*** Provided entries ***
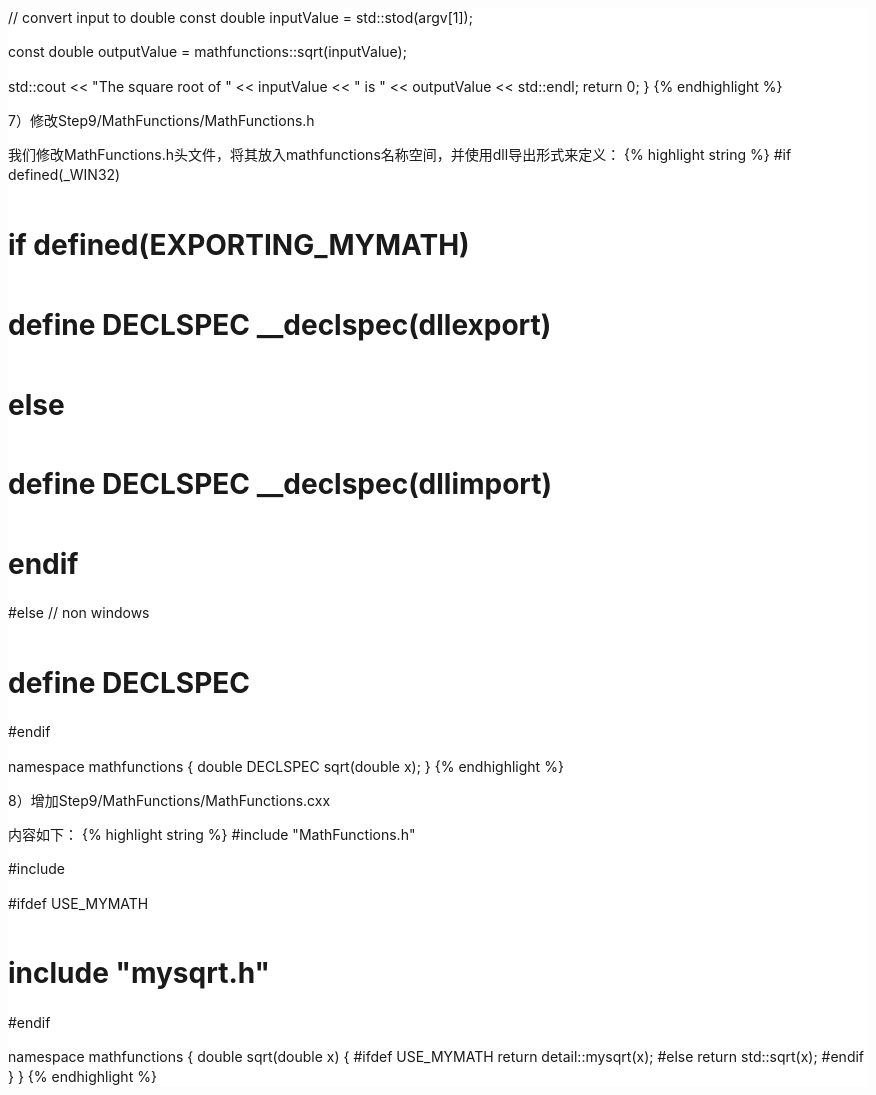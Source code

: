 
  // convert input to double
  const double inputValue = std::stod(argv[1]);

  const double outputValue = mathfunctions::sqrt(inputValue);

  std::cout << "The square root of " << inputValue << " is " << outputValue
            << std::endl;
  return 0;
}
{% endhighlight %}

7）修改Step9/MathFunctions/MathFunctions.h

我们修改MathFunctions.h头文件，将其放入mathfunctions名称空间，并使用dll导出形式来定义：
{% highlight string %}
#if defined(_WIN32)
#  if defined(EXPORTING_MYMATH)
#    define DECLSPEC __declspec(dllexport)
#  else
#    define DECLSPEC __declspec(dllimport)
#  endif
#else // non windows
#  define DECLSPEC
#endif

namespace mathfunctions {
double DECLSPEC sqrt(double x);
}
{% endhighlight %}

8）增加Step9/MathFunctions/MathFunctions.cxx 

内容如下：
{% highlight string %}
#include "MathFunctions.h"

#include <cmath>

#ifdef USE_MYMATH
#  include "mysqrt.h"
#endif

namespace mathfunctions {
double sqrt(double x)
{
#ifdef USE_MYMATH
  return detail::mysqrt(x);
#else
  return std::sqrt(x);
#endif
}
}
{% endhighlight %}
***
■ Problem description ■
Every line above should be returned exactly; the pictures stay out.

■ Response area ■
Source code

: 
  // convert input to double
  const double inputValue = std::stod(argv[1]);

  const double outputValue = mathfunctions::sqrt(inputValue);

  std::cout << "The square root of " << inputValue << " is " << outputValue
            << std::endl;
  return 0;
}
{% endhighlight %}

7）修改Step9/MathFunctions/MathFunctions.h

我们修改MathFunctions.h头文件，将其放入mathfunctions名称空间，并使用dll导出形式来定义：
{% highlight string %}
#if defined(_WIN32)
#  if defined(EXPORTING_MYMATH)
#    define DECLSPEC __declspec(dllexport)
#  else
#    define DECLSPEC __declspec(dllimport)
#  endif
#else // non windows
#  define DECLSPEC
#endif

namespace mathfunctions {
double DECLSPEC sqrt(double x);
}
{% endhighlight %}

8）增加Step9/MathFunctions/MathFunctions.cxx 

内容如下：
{% highlight string %}
#include "MathFunctions.h"

#include <cmath>

#ifdef USE_MYMATH
#  include "mysqrt.h"
#endif

namespace mathfunctions {
double sqrt(double x)
{
#ifdef USE_MYMATH
  return detail::mysqrt(x);
#else
  return std::sqrt(x);
#endif
}
}
{% endhighlight %}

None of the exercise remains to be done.